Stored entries
════════
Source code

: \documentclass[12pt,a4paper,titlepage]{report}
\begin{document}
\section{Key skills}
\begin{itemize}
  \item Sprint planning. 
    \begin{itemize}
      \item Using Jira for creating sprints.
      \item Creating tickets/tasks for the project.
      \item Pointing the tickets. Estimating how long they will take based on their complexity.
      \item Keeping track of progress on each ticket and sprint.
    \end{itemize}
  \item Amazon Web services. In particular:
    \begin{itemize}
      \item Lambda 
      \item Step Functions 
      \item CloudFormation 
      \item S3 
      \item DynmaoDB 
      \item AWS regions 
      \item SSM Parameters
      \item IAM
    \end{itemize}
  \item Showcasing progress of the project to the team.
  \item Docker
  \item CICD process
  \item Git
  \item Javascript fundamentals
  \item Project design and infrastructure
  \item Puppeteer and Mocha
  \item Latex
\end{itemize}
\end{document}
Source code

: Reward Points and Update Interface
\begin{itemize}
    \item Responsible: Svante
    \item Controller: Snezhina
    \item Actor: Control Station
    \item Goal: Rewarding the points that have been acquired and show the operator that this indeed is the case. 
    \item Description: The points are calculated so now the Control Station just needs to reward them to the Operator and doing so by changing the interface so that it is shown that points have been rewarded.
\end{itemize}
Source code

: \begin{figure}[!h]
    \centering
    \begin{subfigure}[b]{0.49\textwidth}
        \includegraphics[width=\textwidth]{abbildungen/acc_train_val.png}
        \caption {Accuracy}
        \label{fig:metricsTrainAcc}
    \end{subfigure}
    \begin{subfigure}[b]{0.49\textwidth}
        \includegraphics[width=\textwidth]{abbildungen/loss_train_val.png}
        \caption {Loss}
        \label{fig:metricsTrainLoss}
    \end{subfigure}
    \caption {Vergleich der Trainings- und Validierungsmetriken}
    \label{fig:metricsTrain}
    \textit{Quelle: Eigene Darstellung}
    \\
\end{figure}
════════
▶ [What needs to be done]: Set down all of the data above, word for word.

▶ [Completed task]:
Source code

: \documentclass[12pt,a4paper,titlepage]{report}
\begin{document}
\section{Key skills}
\begin{itemize}
  \item Sprint planning. 
    \begin{itemize}
      \item Using Jira for creating sprints.
      \item Creating tickets/tasks for the project.
      \item Pointing the tickets. Estimating how long they will take based on their complexity.
      \item Keeping track of progress on each ticket and sprint.
    \end{itemize}
  \item Amazon Web services. In particular:
    \begin{itemize}
      \item Lambda 
      \item Step Functions 
      \item CloudFormation 
      \item S3 
      \item DynmaoDB 
      \item AWS regions 
      \item SSM Parameters
      \item IAM
    \end{itemize}
  \item Showcasing progress of the project to the team.
  \item Docker
  \item CICD process
  \item Git
  \item Javascript fundamentals
  \item Project design and infrastructure
  \item Puppeteer and Mocha
  \item Latex
\end{itemize}
\end{document}
Source code

: Reward Points and Update Interface
\begin{itemize}
    \item Responsible: Svante
    \item Controller: Snezhina
    \item Actor: Control Station
    \item Goal: Rewarding the points that have been acquired and show the operator that this indeed is the case. 
    \item Description: The points are calculated so now the Control Station just needs to reward them to the Operator and doing so by changing the interface so that it is shown that points have been rewarded.
\end{itemize}
Source code

: \begin{figure}[!h]
    \centering
    \begin{subfigure}[b]{0.49\textwidth}
        \includegraphics[width=\textwidth]{abbildungen/acc_train_val.png}
        \caption {Accuracy}
        \label{fig:metricsTrainAcc}
    \end{subfigure}
    \begin{subfigure}[b]{0.49\textwidth}
        \includegraphics[width=\textwidth]{abbildungen/loss_train_val.png}
        \caption {Loss}
        \label{fig:metricsTrainLoss}
    \end{subfigure}
    \caption {Vergleich der Trainings- und Validierungsmetriken}
    \label{fig:metricsTrain}
    \textit{Quelle: Eigene Darstellung}
    \\
\end{figure}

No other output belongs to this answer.